# Sundown Audio SD-2 8 - another review



## req (Aug 4, 2007)

Hey there.


being one of several guys to get these things - i am first and foremost, flattered that i get the opportunity to do this.

so, before we even judge the product based on its physical merits - i would like to say that Jacob (the owner at sundown), is one hell of a guy and really must stand behind his product to put 20 of these (or so) out into the world for review. I merely replied to his thread asking for testers, and then speakers were at my house.
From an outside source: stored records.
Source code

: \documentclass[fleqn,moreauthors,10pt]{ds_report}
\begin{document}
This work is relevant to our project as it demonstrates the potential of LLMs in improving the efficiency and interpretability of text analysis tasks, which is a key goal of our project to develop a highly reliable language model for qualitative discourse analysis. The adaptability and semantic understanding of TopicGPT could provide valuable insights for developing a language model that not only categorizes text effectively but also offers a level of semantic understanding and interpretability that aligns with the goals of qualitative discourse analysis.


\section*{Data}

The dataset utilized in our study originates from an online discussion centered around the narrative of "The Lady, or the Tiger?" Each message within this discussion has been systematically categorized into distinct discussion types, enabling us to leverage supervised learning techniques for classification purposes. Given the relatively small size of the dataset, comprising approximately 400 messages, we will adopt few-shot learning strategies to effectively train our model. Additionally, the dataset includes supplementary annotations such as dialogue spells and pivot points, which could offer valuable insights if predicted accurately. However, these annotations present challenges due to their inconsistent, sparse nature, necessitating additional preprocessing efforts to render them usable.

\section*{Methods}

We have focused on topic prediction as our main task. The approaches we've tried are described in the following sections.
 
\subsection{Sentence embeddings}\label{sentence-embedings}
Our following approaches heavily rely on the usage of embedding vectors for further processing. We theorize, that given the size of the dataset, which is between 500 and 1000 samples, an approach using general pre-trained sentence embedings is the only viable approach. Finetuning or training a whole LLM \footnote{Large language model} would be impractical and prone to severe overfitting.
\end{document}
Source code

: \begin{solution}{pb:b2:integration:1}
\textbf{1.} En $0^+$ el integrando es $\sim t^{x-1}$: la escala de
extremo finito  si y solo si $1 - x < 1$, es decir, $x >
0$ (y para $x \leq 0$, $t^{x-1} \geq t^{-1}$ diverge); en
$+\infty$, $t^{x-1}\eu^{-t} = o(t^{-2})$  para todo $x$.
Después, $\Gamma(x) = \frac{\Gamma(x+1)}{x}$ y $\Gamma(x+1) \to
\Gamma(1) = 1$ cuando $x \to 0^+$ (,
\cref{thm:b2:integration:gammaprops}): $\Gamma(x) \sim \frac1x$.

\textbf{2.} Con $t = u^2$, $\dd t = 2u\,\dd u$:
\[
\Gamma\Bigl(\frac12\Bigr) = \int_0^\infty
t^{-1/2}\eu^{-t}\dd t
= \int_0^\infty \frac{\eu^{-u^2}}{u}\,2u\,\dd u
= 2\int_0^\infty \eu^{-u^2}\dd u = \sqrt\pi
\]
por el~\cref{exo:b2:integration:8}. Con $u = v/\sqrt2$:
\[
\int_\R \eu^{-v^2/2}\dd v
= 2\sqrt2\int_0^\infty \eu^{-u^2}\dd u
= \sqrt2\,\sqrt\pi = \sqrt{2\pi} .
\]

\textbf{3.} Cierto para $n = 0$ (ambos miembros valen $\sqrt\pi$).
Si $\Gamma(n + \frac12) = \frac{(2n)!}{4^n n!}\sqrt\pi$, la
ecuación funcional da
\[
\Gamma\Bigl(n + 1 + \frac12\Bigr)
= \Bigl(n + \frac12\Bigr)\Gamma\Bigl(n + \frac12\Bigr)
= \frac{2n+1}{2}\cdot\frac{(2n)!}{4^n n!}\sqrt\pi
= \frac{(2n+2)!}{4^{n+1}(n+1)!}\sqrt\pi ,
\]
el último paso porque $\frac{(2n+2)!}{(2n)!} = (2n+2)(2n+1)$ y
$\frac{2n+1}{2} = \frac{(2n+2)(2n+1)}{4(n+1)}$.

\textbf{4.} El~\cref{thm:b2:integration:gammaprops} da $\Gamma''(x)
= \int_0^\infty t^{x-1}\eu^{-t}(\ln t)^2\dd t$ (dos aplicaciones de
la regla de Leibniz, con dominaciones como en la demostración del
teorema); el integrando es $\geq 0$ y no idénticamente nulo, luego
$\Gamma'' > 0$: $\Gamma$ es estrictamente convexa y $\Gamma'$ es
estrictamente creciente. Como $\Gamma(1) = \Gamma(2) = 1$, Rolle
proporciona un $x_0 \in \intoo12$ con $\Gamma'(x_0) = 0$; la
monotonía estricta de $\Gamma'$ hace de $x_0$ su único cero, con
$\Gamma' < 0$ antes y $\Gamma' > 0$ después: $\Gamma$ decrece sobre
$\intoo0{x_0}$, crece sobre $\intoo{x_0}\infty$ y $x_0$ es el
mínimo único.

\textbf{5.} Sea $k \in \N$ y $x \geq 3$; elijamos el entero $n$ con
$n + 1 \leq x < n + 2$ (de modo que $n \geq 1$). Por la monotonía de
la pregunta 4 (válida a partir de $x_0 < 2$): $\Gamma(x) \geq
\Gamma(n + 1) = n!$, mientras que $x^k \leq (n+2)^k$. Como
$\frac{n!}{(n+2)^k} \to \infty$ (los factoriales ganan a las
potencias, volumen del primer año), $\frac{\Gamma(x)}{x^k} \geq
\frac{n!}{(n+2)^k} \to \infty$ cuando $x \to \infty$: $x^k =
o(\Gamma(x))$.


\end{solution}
I have not been paid for this, i dont even know if i have to send these speakers back to him haha. whatever the case, +1 for having real life beta testers for a product. very cool.

SO - onto the first impressions.

unboxing video - 

sundown audio sd-2 8 subwoofer unboxing - YouTube






i noticed three boxes. its a little overkill - but at 34 pounds for two of them - the packaging was awesome.



shipping update said:


> Department number:	SD-2_8D4_x2_For_Review
> Service type:	FedEx Home Delivery
> Packaging type:	Package
> Number of pieces:	1
> Weight:	34.00 lb.


also, notice that the baskets on these things are not standard off the shelf (OTS) parts. from what i understand, jacob has been custom tooling a lot of his parts - and that alone is impressive.
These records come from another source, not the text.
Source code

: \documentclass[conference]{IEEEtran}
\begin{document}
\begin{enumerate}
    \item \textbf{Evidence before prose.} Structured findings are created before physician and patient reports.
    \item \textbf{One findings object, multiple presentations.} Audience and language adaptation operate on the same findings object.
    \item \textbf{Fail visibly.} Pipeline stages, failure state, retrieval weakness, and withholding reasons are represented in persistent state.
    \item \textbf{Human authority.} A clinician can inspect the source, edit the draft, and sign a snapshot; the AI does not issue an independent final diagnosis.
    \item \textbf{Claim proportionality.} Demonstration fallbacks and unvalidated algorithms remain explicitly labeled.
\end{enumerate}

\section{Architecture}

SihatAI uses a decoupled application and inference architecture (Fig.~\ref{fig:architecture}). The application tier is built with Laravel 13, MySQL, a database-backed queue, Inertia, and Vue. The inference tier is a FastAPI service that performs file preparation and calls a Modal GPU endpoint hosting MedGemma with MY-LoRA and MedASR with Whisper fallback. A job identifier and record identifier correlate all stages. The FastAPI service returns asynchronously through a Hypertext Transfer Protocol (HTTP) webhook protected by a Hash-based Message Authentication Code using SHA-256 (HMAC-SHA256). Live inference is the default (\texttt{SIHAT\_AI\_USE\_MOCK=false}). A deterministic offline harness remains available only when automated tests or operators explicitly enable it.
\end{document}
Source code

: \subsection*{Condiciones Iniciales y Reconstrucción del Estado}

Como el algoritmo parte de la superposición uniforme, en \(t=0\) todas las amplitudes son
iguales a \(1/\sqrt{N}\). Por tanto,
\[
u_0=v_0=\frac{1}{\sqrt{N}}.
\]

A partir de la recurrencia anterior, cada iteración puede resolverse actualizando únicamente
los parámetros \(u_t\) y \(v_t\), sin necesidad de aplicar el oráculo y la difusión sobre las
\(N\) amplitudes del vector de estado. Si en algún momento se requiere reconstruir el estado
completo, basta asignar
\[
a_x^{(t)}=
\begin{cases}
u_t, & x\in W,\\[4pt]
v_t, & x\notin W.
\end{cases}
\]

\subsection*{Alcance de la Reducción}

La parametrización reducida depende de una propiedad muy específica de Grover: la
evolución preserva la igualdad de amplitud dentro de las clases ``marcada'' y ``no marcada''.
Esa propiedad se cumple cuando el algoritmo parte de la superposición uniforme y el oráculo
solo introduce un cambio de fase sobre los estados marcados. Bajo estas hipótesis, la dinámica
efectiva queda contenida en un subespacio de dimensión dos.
the suspension was way stiffer than i had expected for a 300w driver, and it looks like there is quite a bit of excursion. personally, i prefer cone area over excursion - and at best a combination of both - but if these things act similar to the SD8V2 (see image below) that i had previously installed in a friends car - i have a good idea of the performance!
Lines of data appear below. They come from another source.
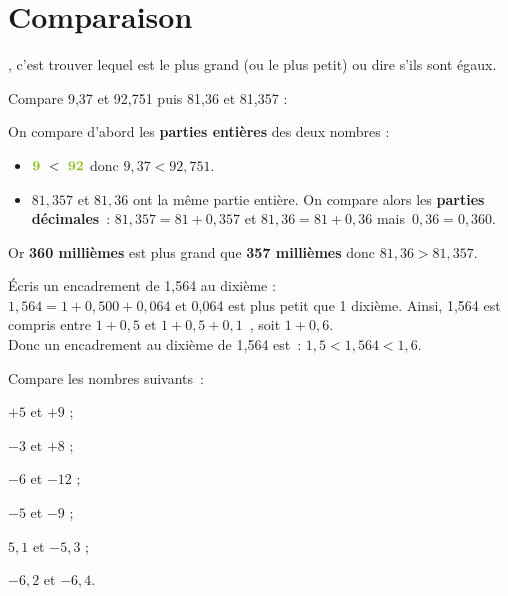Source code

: 
\newpage

\section{Comparaison}

\vspace{4em}

\begin{aconnaitre}
, c'est trouver lequel est le plus grand (ou le plus petit) ou dire s'ils sont égaux.
\end{aconnaitre}

\vspace{4em}

\begin{methode*1}


\begin{exemple*1}
Compare 9,37 et 92,751 puis 81,36 et 81,357 :

On compare d'abord les \textbf{\textcolor{H1}{parties entières}} des deux nombres :
\begin{itemize}
 \item $\textbf{\textcolor{H1}{9}} < \textbf{\textcolor{H1}{92}}$ donc $9,37 < 92,751$.
 \item $81,357$ et $81,36$ ont la même partie entière. On compare alors les \textbf{\textcolor{B2}{parties décimales}} : $81,357 = 81+0,357$ et $81,36=81+0,36$ mais $0,36=0,360$.
 \end{itemize}
Or \textbf{\textcolor{B2}{360 millièmes}} est plus grand que \textbf{\textcolor{B2}{357 millièmes}} donc $81,36 > 81,357$.
\end{exemple*1}


\begin{exemple*1}
Écris un encadrement de 1,564 au dixième : \\[0.5em]
$1,564 = 1 + 0,500 + 0,064$ et 0,064 est plus petit que 1 dixième. Ainsi, 1,564 est compris entre $1 + 0,5$ et $1 + 0,5 + 0,1$ , soit $1 + 0,6$. \\[0.5em]
Donc un encadrement au dixième de 1,564 est : $1,5 < 1,564 < 1,6$.
\end{exemple*1}

\exercice
Compare les nombres suivants :
\begin{colenumerate}{3}
 \item $+5$ et $+9$ ;
 \item $-3$ et $+8$ ;
 \item $-6$ et $-12$ ;
 \item $-5$ et $-9$ ;
 \item $5,1$ et $-5,3$ ;
 \item $-6,2$ et $-6,4$.
 \end{colenumerate}

\end{methode*1}


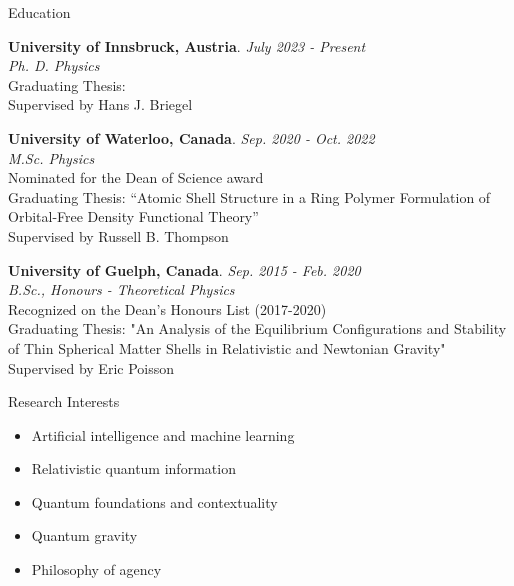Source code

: \documentclass{resume} %
\begin{document}

\begin{rSection}{Education}

{\bf University of Innsbruck, Austria}.
\hfill {\em July 2023 - Present}
\\
\textit{Ph. D. Physics} \\
Graduating Thesis:  \\ Supervised by Hans J. Briegel

{\bf University of Waterloo, Canada}.
\hfill {\em Sep. 2020 - Oct. 2022}
\\
\textit{M.Sc. Physics} \\
Nominated for the Dean of Science award \\
Graduating Thesis: “Atomic Shell Structure in a Ring Polymer Formulation of Orbital-Free Density Functional Theory” \\ Supervised by Russell B. Thompson

{\bf University of Guelph, Canada}.
\hfill {\em Sep. 2015 - Feb. 2020}
\\
\textit{B.Sc., Honours - Theoretical Physics} \\
Recognized on the Dean's Honours List (2017-2020)\\
Graduating Thesis: "An Analysis of the Equilibrium Configurations
and Stability of Thin Spherical Matter Shells in
Relativistic and Newtonian Gravity" \\ Supervised by Eric Poisson

\end{rSection}

\vspace{1em}

\begin{rSection}{Research Interests}
\begin{itemize}
\item {Artificial intelligence and machine learning}
\item {Relativistic quantum information}
\item {Quantum foundations and contextuality}
\item {Quantum gravity}
\item {Philosophy of agency}
\end{itemize}
\end{rSection}

\vspace{1em}
\end{document}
SD8v2 D4 pictured here that i installed in my friends 2012 ford focus hatchback.









i also noticed the magnet slug was large in diameter - instead of being double stacked. when stacking magnets - the additional motor strength (BL in this case) added is 1\2 of the strength of the first slug - or there abouts. the problem is, larger diameter slugs are more expensive - so another +1. although, i would imagine that the slug used on an 8 is not large to begin with, i think its better for a large diameter, than adding more to the overall depth.

then other features, like multiple woven tinsel leads, a stitched on surround, custom tooled parts just make drivers like this even more appealing. the basket also has some venting below the spider instead of a pole vent. that means you dont have to worry about choking the pole vent in an enclosure that is the exact depth of the speaker.

good stuff on the visual inspection! both drivers got to my house with a sticker and looking brand new! here are a few pictures - just via my cellphone. i will be working on some enclosure stuff in the week to come!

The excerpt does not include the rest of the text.